Found this article.  It's worth a look for those considering whether Annie was a victim of sexual abuse.  This has always been an open question and a point of conjecture among researchers and even her relatives living today.  While I believe it to be an important question to ask, it's a dangerous one to try to answer with any certainty unless one has irrefutable proof.  Even a hundred fifty years later, sexual abuse is a potent charge and can upset historians and living descendants (as is evident from a previous book on the topic, which shall remain unnamed, but took dramatic liberties with the story that annoyed the staff at The Garst).

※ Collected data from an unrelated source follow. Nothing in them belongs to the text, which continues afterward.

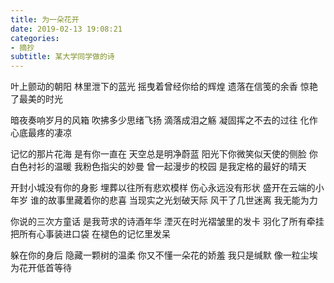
 ```yaml
---
title: 为一朵花开
date: 2019-02-13 19:08:21
categories: 
- 摘抄
subtitle: 某大学同学做的诗
---
```


叶上颤动的朝阳
林里泄下的蓝光
摇曳着曾经你给的辉煌
遗落在信笺的余香
惊艳了最美的时光

暗夜奏响岁月的风箱
吹拂多少思绪飞扬
滴落成泪之觞
凝固挥之不去的过往
化作心底最疼的凄凉

记忆的那片花海
是有你一直在
天空总是明净蔚蓝
阳光下你微笑似天使的侧脸
你白色衬衫的温暖
我粉色指尖的妙曼
曾一起漫步的校园
是我定格的最好的晴天

开封小城没有你的身影
埋葬以往所有悲欢模样
伤心永远没有形状
盛开在云端的小年岁
谁的故事里藏着你的悲喜
当现实之光划破天际
风干了几世迷离
我无能为力

你说的三次方童话
是我苛求的诗酒年华
湮灭在时光褶皱里的发卡
羽化了所有牵挂
把所有心事装进口袋
在褪色的记忆里发呆

躲在你的身后
隐藏一颗树的温柔
你又不懂一朵花的娇羞
我只是缄默
像一粒尘埃
为花开低首等待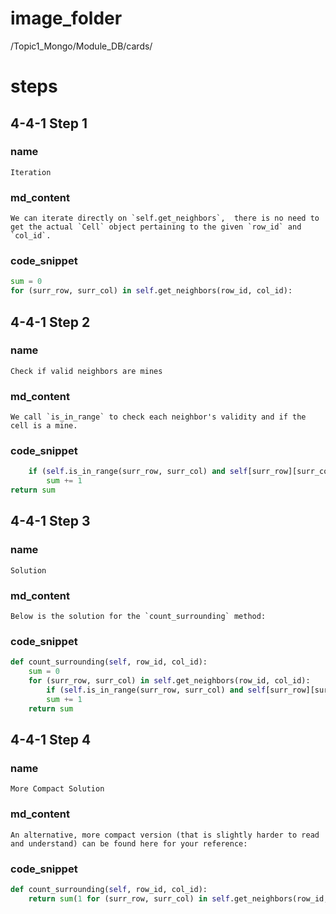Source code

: # image_folder
/Topic1_Mongo/Module_DB/cards/

# steps

## 4-4-1 Step 1

### name
```
Iteration
```
### md_content
```
We can iterate directly on `self.get_neighbors`,  there is no need to get the actual `Cell` object pertaining to the given `row_id` and `col_id`. 
```
### code_snippet
```python
sum = 0
for (surr_row, surr_col) in self.get_neighbors(row_id, col_id):
```
## 4-4-1 Step 2
### name
```
Check if valid neighbors are mines 
```
### md_content
```
We call `is_in_range` to check each neighbor's validity and if the cell is a mine. 
```
### code_snippet
```python
    if (self.is_in_range(surr_row, surr_col) and self[surr_row][surr_col].is_mine): 
        sum += 1
return sum
```
## 4-4-1 Step 3
### name
```
Solution
```
### md_content
```
Below is the solution for the `count_surrounding` method:
```
### code_snippet
```python
def count_surrounding(self, row_id, col_id):
    sum = 0
	for (surr_row, surr_col) in self.get_neighbors(row_id, col_id):
        if (self.is_in_range(surr_row, surr_col) and self[surr_row][surr_col].is_mine): 
        sum += 1
	return sum
```
## 4-4-1 Step 4
### name 
```
More Compact Solution
```
### md_content
```
An alternative, more compact version (that is slightly harder to read and understand) can be found here for your reference:
```
### code_snippet
```python
def count_surrounding(self, row_id, col_id):
    return sum(1 for (surr_row, surr_col) in self.get_neighbors(row_id, col_id) if (self.is_in_range(surr_row, surr_col) and self[surr_row][surr_col].is_mine))
```

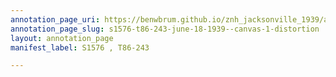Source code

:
 ```yaml
---
annotation_page_uri: https://benwbrum.github.io/znh_jacksonville_1939/annotations/s1576-t86-243-june-18-1939--canvas-1-distortion.json
annotation_page_slug: s1576-t86-243-june-18-1939--canvas-1-distortion
layout: annotation_page
manifest_label: S1576 , T86-243

---
```

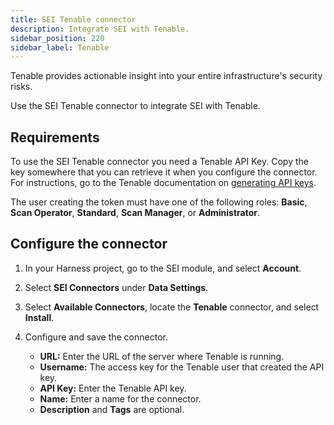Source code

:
```yaml
---
title: SEI Tenable connector
description: Integrate SEI with Tenable.
sidebar_position: 220
sidebar_label: Tenable
---
```


Tenable provides actionable insight into your entire infrastructure's security risks.

Use the SEI Tenable connector to integrate SEI with Tenable.

## Requirements

To use the SEI Tenable connector you need a Tenable API Key. Copy the key somewhere that you can retrieve it when you configure the connector. For instructions, go to the Tenable documentation on [generating API keys](https://docs.tenable.com/security-center/Content/GenerateAPIKey.htm).

The user creating the token must have one of the following roles: **Basic**, **Scan Operator**, **Standard**, **Scan Manager**, or **Administrator**.

## Configure the connector

1. In your Harness project, go to the SEI module, and select **Account**.
2. Select **SEI Connectors** under **Data Settings**.
3. Select **Available Connectors**, locate the **Tenable** connector, and select **Install**.
4. Configure and save the connector.

   * **URL:** Enter the URL of the server where Tenable is running.
   * **Username:** The access key for the Tenable user that created the API key.
   * **API Key:** Enter the Tenable API key.
   * **Name:** Enter a name for the connector.
   * **Description** and **Tags** are optional.
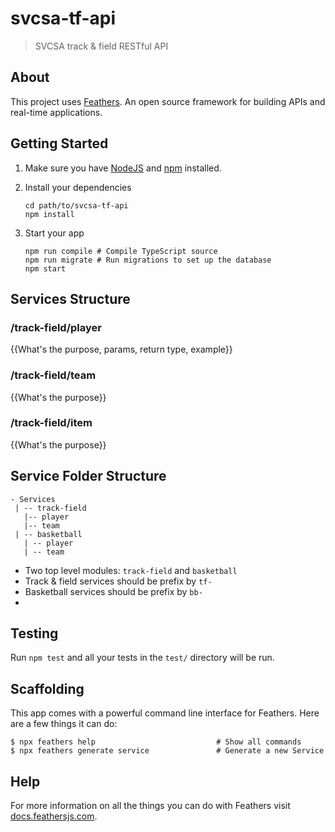# svcsa-tf-api

> SVCSA track & field RESTful API

## About

This project uses [Feathers](http://feathersjs.com). An open source framework for building APIs and real-time applications.

## Getting Started

1. Make sure you have [NodeJS](https://nodejs.org/) and [npm](https://www.npmjs.com/) installed.
2. Install your dependencies

    ```
    cd path/to/svcsa-tf-api
    npm install
    ```

3. Start your app

    ```
    npm run compile # Compile TypeScript source
    npm run migrate # Run migrations to set up the database
    npm start
    ```

## Services Structure

### /track-field/player

{{What's the purpose, params, return type, example}}

### /track-field/team

{{What's the purpose}}

### /track-field/item

{{What's the purpose}}

## Service Folder Structure

```
- Services
 | -- track-field
   |-- player
   |-- team
 | -- basketball
   | -- player
   | -- team
```

- Two top level modules: `track-field` and `basketball`
- Track & field services should be prefix by `tf-`
- Basketball services should be prefix by `bb-`
- 


## Testing

Run `npm test` and all your tests in the `test/` directory will be run.

## Scaffolding

This app comes with a powerful command line interface for Feathers. Here are a few things it can do:

```
$ npx feathers help                           # Show all commands
$ npx feathers generate service               # Generate a new Service
```

## Help

For more information on all the things you can do with Feathers visit [docs.feathersjs.com](http://docs.feathersjs.com).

And while the article notes Annie had no children of her own, and speculates thus from the possibility of sexual abuse that her marriage to Frank may have been an "asexual marriage of convenience" (a common notion which is too often used in a circular manner:  "She was sexually abused, and the trauma kept her from having children."  "How do we know she was sexually abused?"  "Well, the fact that she had no children supports this likelihood."), this ignores her married (to Benjamin Grabfelder), childless elder sister Sarah Ellen, who only died in 1939 at the age of 81.  She didn't live with "The Wolves."  Is there something we should also draw from this?  And though she died young at 26, another sister, Elizabeth, had none either with husband Martin Brewer.  Nor sister Lydia with husband Joseph Stein, though she lived 'til she was 29-and-a-half.  Can we really consider Annie's childlessness a distinct feature that tells us something about that chapter of her life, or does it tell us something about the nature of the Mosey daughters, or perhaps nothing at all?

Questions usually deserve to be asked.  Some, however, do not warrant being answered when it presumes a knowledge no one has, and when other questions inspire answers of equal merit as alternatives.